In my column today, I mention last month's 1st Circuit ruling (PDF) reaffirming that the First Amendment protects the right to record the public acts of public officials, including police officers. Notably, the appeals court, which was dealing with a case in which a bystander was charged with eavesdropping after he recorded an arrest he happened to witness on the Boston Common, made no distinction between "members of the press" and the average joe:
It is of no significance that the present case...involves a private individual, and not a reporter, gathering information about public officials. The First Amendment right to gather news is, as the Court has often noted, not one that inures solely to the benefit of the news media; rather, the public's right of access to information is coextensive with that of the press....
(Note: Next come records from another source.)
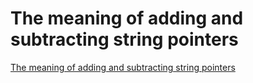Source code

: # The meaning of adding and subtracting string pointers
[The meaning of adding and subtracting string pointers](https://aiwithcloud.com/2022/09/16/the_meaning_of_adding_and_subtracting_string_pointers/)
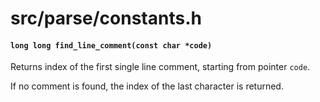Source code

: # src/parse/constants.h

#### `long long find_line_comment(const char *code)`
Returns index of the first single line comment, starting from pointer `code`.

If no comment is found, the index of the last character is returned.


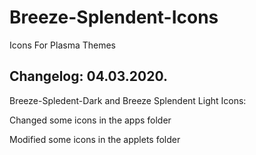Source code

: # Breeze-Splendent-Icons
Icons For Plasma Themes

Changelog: 04.03.2020.
----------------------

Breeze-Spledent-Dark and Breeze Splendent Light Icons:

Changed some icons in the apps folder

Modified some icons in the applets folder
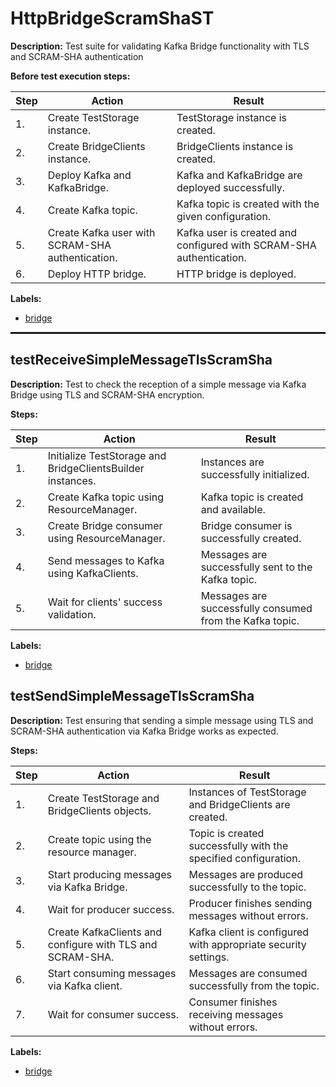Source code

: # HttpBridgeScramShaST

**Description:** Test suite for validating Kafka Bridge functionality with TLS and SCRAM-SHA authentication

**Before test execution steps:**

| Step | Action | Result |
| - | - | - |
| 1. | Create TestStorage instance. | TestStorage instance is created. |
| 2. | Create BridgeClients instance. | BridgeClients instance is created. |
| 3. | Deploy Kafka and KafkaBridge. | Kafka and KafkaBridge are deployed successfully. |
| 4. | Create Kafka topic. | Kafka topic is created with the given configuration. |
| 5. | Create Kafka user with SCRAM-SHA authentication. | Kafka user is created and configured with SCRAM-SHA authentication. |
| 6. | Deploy HTTP bridge. | HTTP bridge is deployed. |

**Labels:**

* [bridge](labels/bridge.md)

<hr style="border:1px solid">

## testReceiveSimpleMessageTlsScramSha

**Description:** Test to check the reception of a simple message via Kafka Bridge using TLS and SCRAM-SHA encryption.

**Steps:**

| Step | Action | Result |
| - | - | - |
| 1. | Initialize TestStorage and BridgeClientsBuilder instances. | Instances are successfully initialized. |
| 2. | Create Kafka topic using ResourceManager. | Kafka topic is created and available. |
| 3. | Create Bridge consumer using ResourceManager. | Bridge consumer is successfully created. |
| 4. | Send messages to Kafka using KafkaClients. | Messages are successfully sent to the Kafka topic. |
| 5. | Wait for clients' success validation. | Messages are successfully consumed from the Kafka topic. |

**Labels:**

* [bridge](labels/bridge.md)


## testSendSimpleMessageTlsScramSha

**Description:** Test ensuring that sending a simple message using TLS and SCRAM-SHA authentication via Kafka Bridge works as expected.

**Steps:**

| Step | Action | Result |
| - | - | - |
| 1. | Create TestStorage and BridgeClients objects. | Instances of TestStorage and BridgeClients are created. |
| 2. | Create topic using the resource manager. | Topic is created successfully with the specified configuration. |
| 3. | Start producing messages via Kafka Bridge. | Messages are produced successfully to the topic. |
| 4. | Wait for producer success. | Producer finishes sending messages without errors. |
| 5. | Create KafkaClients and configure with TLS and SCRAM-SHA. | Kafka client is configured with appropriate security settings. |
| 6. | Start consuming messages via Kafka client. | Messages are consumed successfully from the topic. |
| 7. | Wait for consumer success. | Consumer finishes receiving messages without errors. |

**Labels:**

* [bridge](labels/bridge.md)

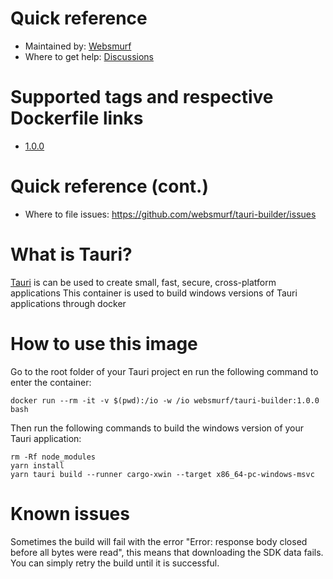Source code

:# Quick reference

* Maintained by: [Websmurf](https://github.com/websmurf)
* Where to get help: [Discussions](https://github.com/websmurf/tauri-builder/discussions)

# Supported tags and respective Dockerfile links

* [1.0.0](https://github.com/websmurf/beanstalkd-docker/blob/main/Dockerfile)

# Quick reference (cont.)

* Where to file issues: https://github.com/websmurf/tauri-builder/issues

# What is Tauri?

[Tauri](https://tauri.app/) is can be used to create small, fast, secure, cross-platform applications
This container is used to build windows versions of Tauri applications through docker

# How to use this image

Go to the root folder of your Tauri project en run the following command to enter the container:

    docker run --rm -it -v $(pwd):/io -w /io websmurf/tauri-builder:1.0.0 bash

Then run the following commands to build the windows version of your Tauri application:

    rm -Rf node_modules
    yarn install
    yarn tauri build --runner cargo-xwin --target x86_64-pc-windows-msvc

# Known issues

Sometimes the build will fail with the error "Error: response body closed before all bytes were read", 
this means that downloading the SDK data fails. You can simply retry the build until it is successful.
Moreover, changes in technology and society have made the lines between private citizen and journalist exceedingly difficult to draw. The proliferation of electronic devices with video-recording capability means that many of our images of current events come from bystanders with a ready cell phone or digital camera rather than a traditional film crew, and news stories are now just as likely to be broken by a blogger at her computer as a reporter at a major newspaper. Such developments make clear why the news-gathering protections of the First Amendment cannot turn on professional credentials or status.
This point is frequently overlooked, since people tend to think that the press in "freedom of the press" refers to professional journalists employed by news organizations, as opposed to a technology of mass communication, which nowadays certainly includes blogs as well as newspapers and TV stations. The restrictions on political speech overturned by the Supreme Court in Citizens United, for example, included an exemption for media corporations, as if that took care of any First Amendment concerns.